Era el mediodía de un miércoles de invierno a contratiempo y desde entonces todo es ya otro día. El recuerdo se ha quedado medio congelado y medio desdibujado: recuerdo escucharla, acatarlo y enmudecer. No sé si fueron más de veinte minutos. Sí que sé que no existía suficiente tiempo para decirle todo lo que querría haberle dicho. Después la puerta se cerró, la silla se quedó vacía y todos los silencios cayeron de golpe. Todo se detuvo. No sabría decir cuándo reaccioné, pero echándole un pulso al infinito, me quedé quieto, inmóvil y con la cabeza entre las manos sin darme cuenta. Me rondaba la duda –todavía me ronda– de cuándo se volvería a abrir la puerta otra vez. Esa duda me acompaña todas las mañanas en el desayuno. Sobra decirlo.
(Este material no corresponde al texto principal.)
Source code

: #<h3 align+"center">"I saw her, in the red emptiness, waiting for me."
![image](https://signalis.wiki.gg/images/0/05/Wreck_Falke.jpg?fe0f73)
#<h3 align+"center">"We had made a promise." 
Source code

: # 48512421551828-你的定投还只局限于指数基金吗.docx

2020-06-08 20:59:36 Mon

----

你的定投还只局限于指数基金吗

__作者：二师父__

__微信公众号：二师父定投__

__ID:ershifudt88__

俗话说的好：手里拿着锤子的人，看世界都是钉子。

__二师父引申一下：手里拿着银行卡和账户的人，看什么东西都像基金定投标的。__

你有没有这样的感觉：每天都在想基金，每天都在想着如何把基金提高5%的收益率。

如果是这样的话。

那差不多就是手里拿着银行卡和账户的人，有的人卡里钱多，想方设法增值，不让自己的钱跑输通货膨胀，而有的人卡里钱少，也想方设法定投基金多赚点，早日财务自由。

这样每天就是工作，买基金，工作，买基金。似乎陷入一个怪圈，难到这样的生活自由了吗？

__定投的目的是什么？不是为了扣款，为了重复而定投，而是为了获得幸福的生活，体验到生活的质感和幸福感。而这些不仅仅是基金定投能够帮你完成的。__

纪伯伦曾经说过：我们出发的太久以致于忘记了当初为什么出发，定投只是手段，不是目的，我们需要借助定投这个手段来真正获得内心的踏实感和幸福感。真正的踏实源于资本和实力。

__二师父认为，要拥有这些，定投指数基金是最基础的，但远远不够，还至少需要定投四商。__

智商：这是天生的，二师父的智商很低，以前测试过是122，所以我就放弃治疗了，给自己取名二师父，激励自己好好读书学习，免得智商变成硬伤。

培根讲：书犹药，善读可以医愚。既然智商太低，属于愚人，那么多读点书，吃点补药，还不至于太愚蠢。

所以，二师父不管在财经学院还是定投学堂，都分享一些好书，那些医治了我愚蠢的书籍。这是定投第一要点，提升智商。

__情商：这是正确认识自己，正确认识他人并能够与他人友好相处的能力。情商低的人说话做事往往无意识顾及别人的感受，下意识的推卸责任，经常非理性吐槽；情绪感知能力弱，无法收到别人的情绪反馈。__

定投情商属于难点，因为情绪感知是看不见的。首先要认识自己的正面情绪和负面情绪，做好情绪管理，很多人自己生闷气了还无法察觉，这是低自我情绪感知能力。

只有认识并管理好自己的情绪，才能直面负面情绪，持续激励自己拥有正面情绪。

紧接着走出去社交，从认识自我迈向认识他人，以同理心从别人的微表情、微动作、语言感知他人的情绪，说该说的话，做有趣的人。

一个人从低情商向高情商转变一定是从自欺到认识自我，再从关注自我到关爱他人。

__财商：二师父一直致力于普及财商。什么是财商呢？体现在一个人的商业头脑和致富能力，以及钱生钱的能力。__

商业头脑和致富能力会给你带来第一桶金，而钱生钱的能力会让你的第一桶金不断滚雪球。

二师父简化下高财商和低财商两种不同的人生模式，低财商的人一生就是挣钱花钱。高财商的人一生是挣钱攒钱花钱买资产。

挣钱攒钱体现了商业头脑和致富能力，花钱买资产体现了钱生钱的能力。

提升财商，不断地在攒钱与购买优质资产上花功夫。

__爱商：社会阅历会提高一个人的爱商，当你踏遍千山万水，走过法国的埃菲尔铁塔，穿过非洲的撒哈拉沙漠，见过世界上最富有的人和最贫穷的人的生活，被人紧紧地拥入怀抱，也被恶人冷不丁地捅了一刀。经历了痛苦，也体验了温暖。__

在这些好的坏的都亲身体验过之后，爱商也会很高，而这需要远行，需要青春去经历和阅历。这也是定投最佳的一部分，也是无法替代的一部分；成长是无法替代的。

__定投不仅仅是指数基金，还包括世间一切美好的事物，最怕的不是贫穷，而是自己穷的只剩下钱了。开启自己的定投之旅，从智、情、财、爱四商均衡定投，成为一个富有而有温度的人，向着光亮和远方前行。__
A seis grados bajo cero, de frío en frío, el reencuentro hubo de ser, forzosamente, un martes de febrero en Ginebra. Tan lejos y tan cerca, nos conocimos en otro frío glacial: en 2005, en Mauthausen, con motivo del sexagésimo aniversario de la liberación de los campos nazis. Allí, ante el desorden concentracionario y criminal del nazismo, nos quedamos mudos en el castillo de Hartheim, viendo los restos de las gafas de todos a quienes asesinaron. Con aquellas gafas creo que aún miramos al mundo. Nunca la mirada del poder, sino siempre la de la resistencia. Nunca la indecente indiferencia de la brutalidad, sino siempre la rebelde necesidad de humanidad.

Antes, mucho antes, habíamos leído sobre los exilios y las cartas en la prisión de todos los tiempos y rincones: de Sarri a Wilde, de Gramsci a Luxemburg, de Eva Forest a Bobby Sands, de la maleta de Walter Benjamin a los 'rondos' de las Madres de Plaza de Mayo, de las cartas que llegaban a August Gil Matamala desde las oscuras celdas del franquismo pasando por las ausencias de Maixabel Gaztañaga hasta las que nos llegan desde Estremera, Alcalá-Meco o Soto del Real.

Contra los cerrojos de tanta represión gris y los vacíos de la negra paz de bastardos y ladrones, flota siempre un sol de invierno, cobijo en la intemperie y mil cerillas en la sombra. Todo eso es ella para nosotros, que tanto la queremos. Y por eso a Anna, bruja buena y mejor brújula, que lleva consigo las llaves que abrirán todos los candados y que preserva la mirada de todas las gafas de Hartheim, siempre la encontraréis fuera de la jaula defendiendo su tribu. Libre como el viento, en pie como una partisana y frente a todos los muros. Con la vida entera en los bolsillos, todas las luchas del mundo a sus espaldas y la esperanza siempre entre los dientes.

Y las puertas de casa, alameda de libertad para cuando hagamos posible que regrese, abiertas de par en par.